123.巻一・34:紀伊の国に幸(いでま)す時、川島皇子の作らす歌
或いは「山上憶良作る」といふ
34番歌
「白波の 浜松が枝 手向けくさ 幾代(いくよ)までにか 年の経(へ)ぬらむ」一には「年は経にけむ」といふ
左注
「日本紀には「朱鳥(あかみとり)の四年庚虎の秋の九月に、天皇紀伊の国に幸す」といふ」
<歌意>
(白波の寄せる浜辺の松の枝に結ばれたこの手向けものは、結ばれてからもどのくらい年月がたったのだろう)
下の本を引用します。
自分たちと同じくここで旅の安全を祈った昔の人の手向けくさを見て、その古人に年月を越えて共感した心を歌った歌のようです。作歌の場所を岩代(巻一・10参照)と見、有馬皇子(巻二・141、142これから記載予定)を心に持っての作とする説もある。

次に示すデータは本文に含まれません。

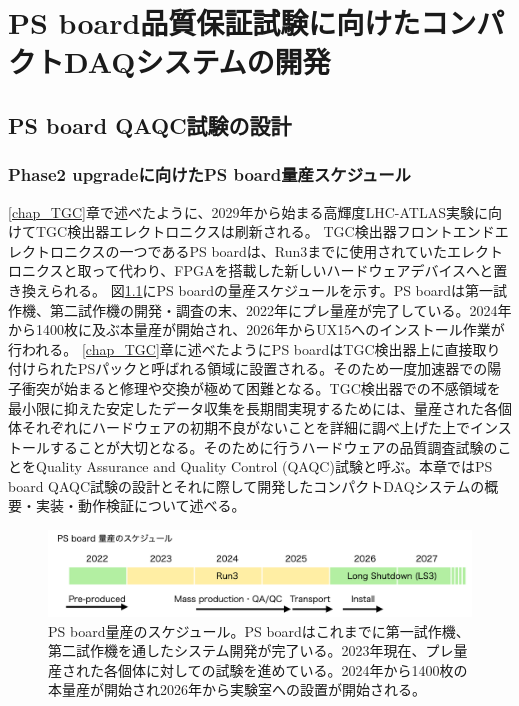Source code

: \chapter{PS board品質保証試験に向けたコンパクトDAQシステムの開発}
\label{chap_QAQC}

\section{PS board QAQC試験の設計}
\label{sec_QAQCdesign}
\subsection{Phase2 upgradeに向けたPS board量産スケジュール}
\label{subsec_PSBschedule}
\ref{chap_TGC}章で述べたように、2029年から始まる高輝度LHC-ATLAS実験に向けてTGC検出器エレクトロニクスは刷新される。
TGC検出器フロントエンドエレクトロニクスの一つであるPS boardは、Run3までに使用されていたエレクトロニクスと取って代わり、FPGAを搭載した新しいハードウェアデバイスへと置き換えられる。
図\ref{PSBschedule}にPS boardの量産スケジュールを示す。PS boardは第一試作機、第二試作機の開発・調査の末、2022年にプレ量産が完了している。2024年から1400枚に及ぶ本量産が開始され、2026年からUX15へのインストール作業が行われる。
\ref{chap_TGC}章に述べたようにPS boardはTGC検出器上に直接取り付けられたPSパックと呼ばれる領域に設置される。そのため一度加速器での陽子衝突が始まると修理や交換が極めて困難となる。TGC検出器での不感領域を最小限に抑えた安定したデータ収集を長期間実現するためには、量産された各個体それぞれにハードウェアの初期不良がないことを詳細に調べ上げた上でインストールすることが大切となる。そのために行うハードウェアの品質調査試験のことをQuality Assurance and Quality Control (QAQC)試験と呼ぶ。本章ではPS board QAQC試験の設計とそれに際して開発したコンパクトDAQシステムの概要・実装・動作検証について述べる。

\begin{figure} 
\centering
\includegraphics[width=16cm]{fig/QAQC/PSBschedule.png}
\caption[PS board量産のスケジュール]{PS board量産のスケジュール。PS boardはこれまでに第一試作機、第二試作機を通したシステム開発が完了いる。2023年現在、プレ量産された各個体に対しての試験を進めている。2024年から1400枚の本量産が開始され2026年から実験室への設置が開始される。}
\label{PSBschedule}
\end{figure}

1716番歌に小異歌があり、そこには「山上の歌」とある。また、「歌経標識」には角妙弥(つめのきみ)の作として見える。
有馬皇子自ら傷みて松が枝を結ぶ歌二首(141番歌と142番歌)と有馬皇子の変について、後に記載したいと思います。34番歌につて解説した本は、二冊しかないので、記載はここまでとします。四時を過ぎました。